Levin improvises cadenzas that are different in each performance and admits that his adventurous approach to improvising ornaments and cadenzas gives him a feeling that 'is a combination of elation and utter panic — and it never changes, it never gets easier. When I was younger, I would try to imagine a cadenza going in a certain direction, as if you are giving directions for somebody trying to find a place, but I would get on stage and then I would make the same mistakes as the person looking for the petrol station: they turn right, but take the wrong right. Things would go awry. But even Mozart, with his infinitely greater abilities, probably had to improvise the cadenza once in his life. I have to do it 50 times, so then you run the risk of repeating yourself. Even if you are resolutely dedicated to doing things differently, it takes an increasing amount of energy to bind things together in a way that sounds fresh'. Yet Levin remains enthusiastic about the rewards of this approach: 'Every time I do this, the audience is in a state of involvement and engagement which is rather different than when it is only about how persuasively you are pronouncing the written text.'

Mitsuko Uchida believes that 'Mozart's piano concertos are like operas in their sense of exposure and the way they hit the public. However introverted some of the movements may be, these are pieces written for public performances. Whereas the violin sonatas still retain the sense of an intimate and introverted world where you can be virtually alone. It is just a conversation between the violinist and you. So you can also have fun, and be able to joke and laugh about it'.

Sir Roger Norrington is 'fascinated with trying to find out how to play Mozart in a suitable manner, in a way that comes from Handel and Bach rather than from Wagner and Brahms.

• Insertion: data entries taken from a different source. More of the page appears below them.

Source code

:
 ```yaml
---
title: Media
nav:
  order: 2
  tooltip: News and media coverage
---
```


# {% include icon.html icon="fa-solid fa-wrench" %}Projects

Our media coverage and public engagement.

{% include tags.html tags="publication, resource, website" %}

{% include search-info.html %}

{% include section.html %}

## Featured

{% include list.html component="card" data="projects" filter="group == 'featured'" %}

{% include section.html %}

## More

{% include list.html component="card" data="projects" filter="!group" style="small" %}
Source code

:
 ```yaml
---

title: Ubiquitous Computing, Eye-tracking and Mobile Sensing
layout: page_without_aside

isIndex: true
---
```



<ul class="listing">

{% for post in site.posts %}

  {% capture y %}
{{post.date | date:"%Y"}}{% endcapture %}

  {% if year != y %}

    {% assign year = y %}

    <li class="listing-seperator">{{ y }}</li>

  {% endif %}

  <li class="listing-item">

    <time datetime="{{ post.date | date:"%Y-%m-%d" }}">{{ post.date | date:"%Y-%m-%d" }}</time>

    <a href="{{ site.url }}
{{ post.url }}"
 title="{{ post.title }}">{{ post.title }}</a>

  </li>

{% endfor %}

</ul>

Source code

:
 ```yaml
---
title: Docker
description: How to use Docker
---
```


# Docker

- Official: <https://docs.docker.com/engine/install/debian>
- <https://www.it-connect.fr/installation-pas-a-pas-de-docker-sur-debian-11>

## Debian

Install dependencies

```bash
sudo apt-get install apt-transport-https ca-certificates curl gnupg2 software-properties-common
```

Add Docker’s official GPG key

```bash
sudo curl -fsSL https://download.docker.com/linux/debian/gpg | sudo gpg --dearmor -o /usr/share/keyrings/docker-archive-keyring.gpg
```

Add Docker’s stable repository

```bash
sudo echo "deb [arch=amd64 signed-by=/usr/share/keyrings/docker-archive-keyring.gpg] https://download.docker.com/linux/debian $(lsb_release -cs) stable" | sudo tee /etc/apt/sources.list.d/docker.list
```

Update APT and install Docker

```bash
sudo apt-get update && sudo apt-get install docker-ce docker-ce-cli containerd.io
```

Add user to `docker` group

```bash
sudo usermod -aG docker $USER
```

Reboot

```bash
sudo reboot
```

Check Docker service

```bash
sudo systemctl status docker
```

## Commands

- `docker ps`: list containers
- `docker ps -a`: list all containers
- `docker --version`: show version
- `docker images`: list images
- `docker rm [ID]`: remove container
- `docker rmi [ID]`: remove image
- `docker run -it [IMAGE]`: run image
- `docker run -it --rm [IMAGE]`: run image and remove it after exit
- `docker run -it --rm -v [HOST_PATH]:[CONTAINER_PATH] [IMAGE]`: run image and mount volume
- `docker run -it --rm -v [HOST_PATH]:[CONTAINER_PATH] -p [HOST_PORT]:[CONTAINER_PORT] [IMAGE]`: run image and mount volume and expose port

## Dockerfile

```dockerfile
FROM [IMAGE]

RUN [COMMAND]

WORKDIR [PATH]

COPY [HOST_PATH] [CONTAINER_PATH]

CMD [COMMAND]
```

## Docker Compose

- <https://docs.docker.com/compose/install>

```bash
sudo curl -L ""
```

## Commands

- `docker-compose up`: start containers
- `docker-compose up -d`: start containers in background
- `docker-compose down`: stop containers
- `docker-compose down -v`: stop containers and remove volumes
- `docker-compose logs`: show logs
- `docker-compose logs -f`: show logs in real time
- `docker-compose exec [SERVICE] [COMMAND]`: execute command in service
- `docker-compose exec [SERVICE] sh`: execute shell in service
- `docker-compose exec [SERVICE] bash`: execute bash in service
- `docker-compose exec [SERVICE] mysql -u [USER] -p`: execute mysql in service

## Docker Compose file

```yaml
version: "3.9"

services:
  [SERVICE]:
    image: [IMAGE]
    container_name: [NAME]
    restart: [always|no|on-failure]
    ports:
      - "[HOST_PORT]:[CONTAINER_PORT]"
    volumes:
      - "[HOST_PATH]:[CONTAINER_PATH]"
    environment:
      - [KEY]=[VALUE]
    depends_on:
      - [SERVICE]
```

I've always tried to perform his pieces so that if Mozart came into the room and stood at the back, he might like what he heard — and that he would have recognised it!' Norrington cites his pioneering EMI recordings of Don Giovanni and Die Zauberflöte as examples of how 'we realised the fundamental importance of dance rhythms and forms in Mozart's music, which all came from the Baroque.' Sir John Eliot Gardiner agrees: 'Mozart is the culmination of all the music I cherish from the 17th and 18th centuries. I see him very much in that light, rather than as the precursor of the more glamorous music of the 19th century.'

The historically informed performance of Mozart's music on period instruments was pioneered by Nikolaus Harnoncourt, who remarks: 'I played Mozart as a cellist from childhood on. Then my estimation of his music as unique came as an orchestral musician in the 1950s. But then it became a kind of anger, or hate, about the way it was performed. This was finally the reason why I left the Vienna Philharmonic Orchestra in 1969. Although my estimation of Mozart did not change, maybe the approach changed a little bit.' Harnoncourt insists that Mozart 'always writes dramatic music. Whether it is a violin sonata, piano sonata or his early symphonies, I can always see different persons, different discussions. He always wrote operas. When I perform especially the Salzburg works, I always emphasise this view'.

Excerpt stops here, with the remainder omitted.